Apple sfida i gestori dei POS
Con l'introduzione di "Tap to Pay" in Italia, Apple ha lanciato un attacco ai gestori dei POS, trasformando l'iPhone in un terminale per ricevere pagamenti. Questa mossa fa parte della strategia di Apple di rendere il proprio hardware un passepartout universale che accompagna l'utente in ogni sua operazione quotidiana. Tuttavia, Apple dovrà guardarsi da Google, che, pur non essendo forte sul lato hardware, è molto competitiva nel campo del software.
Un passo avanti nei pagamenti digitali
Nonostante questa mossa non rappresenti ancora una sfida al circuito tradizionale delle carte di credito, è sicuramente un passo avanti in questa direzione, poiché riguarda i pagamenti digitali. Pagare con il telefono è diventato usuale e, oggi, nessuno si meraviglia più se ci vede avvicinare lo smartphone al POS al supermercato. Il passo successivo, invece, è ancora poco diffuso: usare il telefono per ricevere il pagamento, senza bisogno di altro hardware.

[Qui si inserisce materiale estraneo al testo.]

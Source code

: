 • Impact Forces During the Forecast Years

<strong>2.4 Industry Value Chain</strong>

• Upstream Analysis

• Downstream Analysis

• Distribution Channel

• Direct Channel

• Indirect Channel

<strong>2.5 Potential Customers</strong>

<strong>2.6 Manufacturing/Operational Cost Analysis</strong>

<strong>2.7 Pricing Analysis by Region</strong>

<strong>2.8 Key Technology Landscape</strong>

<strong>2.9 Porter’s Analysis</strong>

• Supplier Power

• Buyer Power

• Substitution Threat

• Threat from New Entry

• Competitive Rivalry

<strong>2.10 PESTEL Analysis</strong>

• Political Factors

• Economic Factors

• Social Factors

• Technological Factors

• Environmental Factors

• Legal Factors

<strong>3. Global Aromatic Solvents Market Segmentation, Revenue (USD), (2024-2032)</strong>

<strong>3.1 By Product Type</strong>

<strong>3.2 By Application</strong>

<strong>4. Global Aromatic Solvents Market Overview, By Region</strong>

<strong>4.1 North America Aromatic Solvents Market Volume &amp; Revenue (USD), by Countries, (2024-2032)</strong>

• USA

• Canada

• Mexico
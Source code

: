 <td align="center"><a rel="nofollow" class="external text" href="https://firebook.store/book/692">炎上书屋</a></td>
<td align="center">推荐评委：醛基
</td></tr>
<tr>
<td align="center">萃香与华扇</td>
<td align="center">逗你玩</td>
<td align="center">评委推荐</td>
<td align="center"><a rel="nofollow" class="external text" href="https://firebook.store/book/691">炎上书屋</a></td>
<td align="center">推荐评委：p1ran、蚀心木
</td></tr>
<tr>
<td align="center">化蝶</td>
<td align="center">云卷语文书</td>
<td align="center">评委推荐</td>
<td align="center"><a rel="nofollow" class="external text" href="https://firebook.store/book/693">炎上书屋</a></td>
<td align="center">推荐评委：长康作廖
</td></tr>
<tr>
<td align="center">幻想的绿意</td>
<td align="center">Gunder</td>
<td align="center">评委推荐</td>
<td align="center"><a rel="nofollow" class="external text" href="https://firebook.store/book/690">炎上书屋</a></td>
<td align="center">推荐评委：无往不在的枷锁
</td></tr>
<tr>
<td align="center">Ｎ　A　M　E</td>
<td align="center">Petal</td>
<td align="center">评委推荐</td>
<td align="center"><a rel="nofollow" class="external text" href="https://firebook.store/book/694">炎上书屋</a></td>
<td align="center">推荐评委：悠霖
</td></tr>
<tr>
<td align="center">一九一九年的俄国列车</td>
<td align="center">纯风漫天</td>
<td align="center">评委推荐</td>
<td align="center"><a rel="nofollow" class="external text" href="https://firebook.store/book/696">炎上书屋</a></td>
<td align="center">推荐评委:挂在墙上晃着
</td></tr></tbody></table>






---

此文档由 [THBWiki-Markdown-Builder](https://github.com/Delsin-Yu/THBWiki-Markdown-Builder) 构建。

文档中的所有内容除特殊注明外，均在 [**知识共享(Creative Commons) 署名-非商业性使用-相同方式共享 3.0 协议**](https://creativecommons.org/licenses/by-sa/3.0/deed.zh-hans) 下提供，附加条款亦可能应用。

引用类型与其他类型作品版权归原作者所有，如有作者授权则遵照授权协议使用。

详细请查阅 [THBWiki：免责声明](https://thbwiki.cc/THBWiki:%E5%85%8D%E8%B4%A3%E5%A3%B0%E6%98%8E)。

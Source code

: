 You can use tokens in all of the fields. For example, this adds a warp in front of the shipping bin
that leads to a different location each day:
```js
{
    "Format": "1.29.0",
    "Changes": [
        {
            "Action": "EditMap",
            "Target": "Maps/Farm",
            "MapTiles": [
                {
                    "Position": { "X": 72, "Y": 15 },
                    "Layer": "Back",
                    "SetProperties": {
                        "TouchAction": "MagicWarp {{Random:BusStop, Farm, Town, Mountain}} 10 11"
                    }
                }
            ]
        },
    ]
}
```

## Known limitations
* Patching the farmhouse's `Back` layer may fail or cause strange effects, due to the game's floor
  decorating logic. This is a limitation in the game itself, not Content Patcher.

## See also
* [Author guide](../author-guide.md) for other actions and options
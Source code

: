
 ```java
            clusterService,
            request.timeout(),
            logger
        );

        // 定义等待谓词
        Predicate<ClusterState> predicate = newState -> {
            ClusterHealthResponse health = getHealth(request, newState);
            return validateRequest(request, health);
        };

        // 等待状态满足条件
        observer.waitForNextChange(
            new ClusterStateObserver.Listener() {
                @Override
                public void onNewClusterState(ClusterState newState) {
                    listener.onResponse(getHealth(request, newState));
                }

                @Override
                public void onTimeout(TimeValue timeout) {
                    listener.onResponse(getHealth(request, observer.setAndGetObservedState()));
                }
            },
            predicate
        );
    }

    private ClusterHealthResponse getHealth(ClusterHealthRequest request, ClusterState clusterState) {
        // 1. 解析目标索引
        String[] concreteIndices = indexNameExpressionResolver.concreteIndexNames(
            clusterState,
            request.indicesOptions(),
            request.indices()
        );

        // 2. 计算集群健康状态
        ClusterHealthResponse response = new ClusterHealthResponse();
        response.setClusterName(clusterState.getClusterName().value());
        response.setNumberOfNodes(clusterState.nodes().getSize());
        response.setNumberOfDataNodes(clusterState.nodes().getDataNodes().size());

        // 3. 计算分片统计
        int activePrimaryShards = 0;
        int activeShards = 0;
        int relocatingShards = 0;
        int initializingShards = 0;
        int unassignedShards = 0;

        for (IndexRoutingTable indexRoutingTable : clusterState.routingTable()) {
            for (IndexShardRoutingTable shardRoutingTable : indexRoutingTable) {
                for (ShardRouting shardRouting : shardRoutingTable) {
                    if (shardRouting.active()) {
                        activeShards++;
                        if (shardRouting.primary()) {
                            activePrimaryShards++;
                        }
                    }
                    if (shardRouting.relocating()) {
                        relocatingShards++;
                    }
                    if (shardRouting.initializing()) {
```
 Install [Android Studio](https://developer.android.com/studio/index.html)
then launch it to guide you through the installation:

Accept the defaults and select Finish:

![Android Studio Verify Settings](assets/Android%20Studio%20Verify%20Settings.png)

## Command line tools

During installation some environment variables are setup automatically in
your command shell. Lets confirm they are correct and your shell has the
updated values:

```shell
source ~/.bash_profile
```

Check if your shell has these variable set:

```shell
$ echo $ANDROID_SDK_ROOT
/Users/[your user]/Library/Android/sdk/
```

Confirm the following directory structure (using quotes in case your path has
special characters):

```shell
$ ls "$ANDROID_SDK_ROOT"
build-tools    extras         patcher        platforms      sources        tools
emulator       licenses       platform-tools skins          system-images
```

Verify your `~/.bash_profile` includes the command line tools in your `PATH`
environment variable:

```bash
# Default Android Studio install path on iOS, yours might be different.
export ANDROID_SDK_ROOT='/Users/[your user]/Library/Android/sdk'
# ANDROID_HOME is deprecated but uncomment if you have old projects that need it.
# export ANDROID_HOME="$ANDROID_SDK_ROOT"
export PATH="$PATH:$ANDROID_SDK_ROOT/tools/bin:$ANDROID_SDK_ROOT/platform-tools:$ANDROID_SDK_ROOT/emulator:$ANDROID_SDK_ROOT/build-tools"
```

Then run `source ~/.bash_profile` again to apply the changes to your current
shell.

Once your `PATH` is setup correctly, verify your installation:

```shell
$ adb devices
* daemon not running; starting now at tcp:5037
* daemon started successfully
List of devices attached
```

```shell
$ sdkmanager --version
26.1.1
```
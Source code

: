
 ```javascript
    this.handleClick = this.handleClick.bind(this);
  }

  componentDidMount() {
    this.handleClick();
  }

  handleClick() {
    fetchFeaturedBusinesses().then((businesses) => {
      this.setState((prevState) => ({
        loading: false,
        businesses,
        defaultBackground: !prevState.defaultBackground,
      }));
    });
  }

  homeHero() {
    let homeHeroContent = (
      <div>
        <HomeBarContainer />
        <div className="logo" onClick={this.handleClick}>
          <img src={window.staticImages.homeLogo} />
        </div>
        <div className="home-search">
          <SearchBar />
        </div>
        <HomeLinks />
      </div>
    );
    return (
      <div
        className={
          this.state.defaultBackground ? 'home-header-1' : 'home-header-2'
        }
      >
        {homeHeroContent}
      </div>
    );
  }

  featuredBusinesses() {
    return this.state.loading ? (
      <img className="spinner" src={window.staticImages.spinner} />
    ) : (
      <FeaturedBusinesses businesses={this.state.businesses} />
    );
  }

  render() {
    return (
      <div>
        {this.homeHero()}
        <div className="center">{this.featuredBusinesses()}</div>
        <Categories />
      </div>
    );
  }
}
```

L'arrivo di iPhone Tap to Pay in Italia
Niente più POS, ma solo un telefono che paga e uno che riceve. Questa è la nuova realtà resa possibile da "Tap to Pay", disponibile per i possessori di un iPhone negli Stati Uniti già dal 2022 e ora anche in Italia. Questa tecnologia permette al commerciante di usare il telefono per ricevere il pagamento, semplificando ulteriormente il processo di transazione.